[Plain-text document sources]
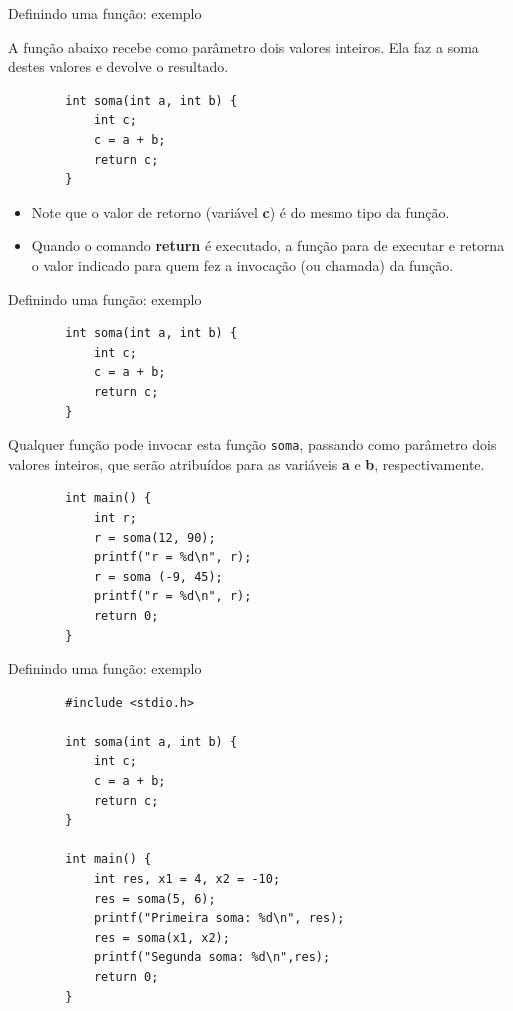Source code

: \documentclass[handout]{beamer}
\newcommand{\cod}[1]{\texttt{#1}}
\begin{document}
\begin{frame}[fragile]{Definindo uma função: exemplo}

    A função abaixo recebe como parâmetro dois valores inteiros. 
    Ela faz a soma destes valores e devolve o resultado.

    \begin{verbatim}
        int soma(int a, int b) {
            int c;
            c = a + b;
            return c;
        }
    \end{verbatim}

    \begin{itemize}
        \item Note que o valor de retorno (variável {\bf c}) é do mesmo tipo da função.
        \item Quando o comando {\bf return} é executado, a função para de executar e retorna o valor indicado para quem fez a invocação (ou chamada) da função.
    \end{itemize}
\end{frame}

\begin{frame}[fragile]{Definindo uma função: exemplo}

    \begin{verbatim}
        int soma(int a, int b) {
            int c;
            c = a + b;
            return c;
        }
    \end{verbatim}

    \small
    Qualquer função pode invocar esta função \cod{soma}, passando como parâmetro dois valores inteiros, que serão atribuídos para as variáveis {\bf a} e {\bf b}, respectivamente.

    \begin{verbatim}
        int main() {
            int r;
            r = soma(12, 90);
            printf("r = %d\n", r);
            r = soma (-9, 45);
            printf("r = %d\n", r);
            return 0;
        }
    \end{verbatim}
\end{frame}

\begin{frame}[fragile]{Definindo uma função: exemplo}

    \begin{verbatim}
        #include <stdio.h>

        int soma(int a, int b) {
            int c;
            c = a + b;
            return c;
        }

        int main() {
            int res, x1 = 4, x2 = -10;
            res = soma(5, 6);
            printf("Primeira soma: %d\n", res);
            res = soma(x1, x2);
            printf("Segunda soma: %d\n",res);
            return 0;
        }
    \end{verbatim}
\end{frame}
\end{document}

--

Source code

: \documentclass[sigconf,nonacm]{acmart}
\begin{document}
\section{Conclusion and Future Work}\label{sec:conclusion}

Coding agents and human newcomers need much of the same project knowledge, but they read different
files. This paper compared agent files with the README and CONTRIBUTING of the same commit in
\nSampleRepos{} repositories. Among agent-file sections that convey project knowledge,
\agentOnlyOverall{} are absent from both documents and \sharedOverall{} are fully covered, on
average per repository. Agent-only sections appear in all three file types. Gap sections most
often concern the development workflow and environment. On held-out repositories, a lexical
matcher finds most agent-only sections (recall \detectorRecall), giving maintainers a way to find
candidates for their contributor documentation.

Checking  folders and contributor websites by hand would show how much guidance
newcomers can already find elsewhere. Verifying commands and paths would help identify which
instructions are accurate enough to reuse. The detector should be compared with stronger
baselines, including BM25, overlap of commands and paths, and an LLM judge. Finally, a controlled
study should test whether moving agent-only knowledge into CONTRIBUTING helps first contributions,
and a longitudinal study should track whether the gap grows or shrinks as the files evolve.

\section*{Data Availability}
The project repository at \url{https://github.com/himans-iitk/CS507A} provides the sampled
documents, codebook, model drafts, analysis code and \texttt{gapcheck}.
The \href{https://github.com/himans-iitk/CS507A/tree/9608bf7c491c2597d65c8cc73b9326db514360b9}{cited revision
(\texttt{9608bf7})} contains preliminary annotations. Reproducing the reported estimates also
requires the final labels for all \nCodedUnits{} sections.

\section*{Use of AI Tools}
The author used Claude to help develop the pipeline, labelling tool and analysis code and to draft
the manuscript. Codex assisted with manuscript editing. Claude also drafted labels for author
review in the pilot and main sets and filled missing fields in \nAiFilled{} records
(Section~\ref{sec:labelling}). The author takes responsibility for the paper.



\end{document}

-- WORK TO BE COMPLETED --
Filter on the word "compared": copy each matching line from the entries above.

-- EXERCISE RESPONSE --
files. This paper compared agent files with the README and CONTRIBUTING of the same commit in
instructions are accurate enough to reuse. The detector should be compared with stronger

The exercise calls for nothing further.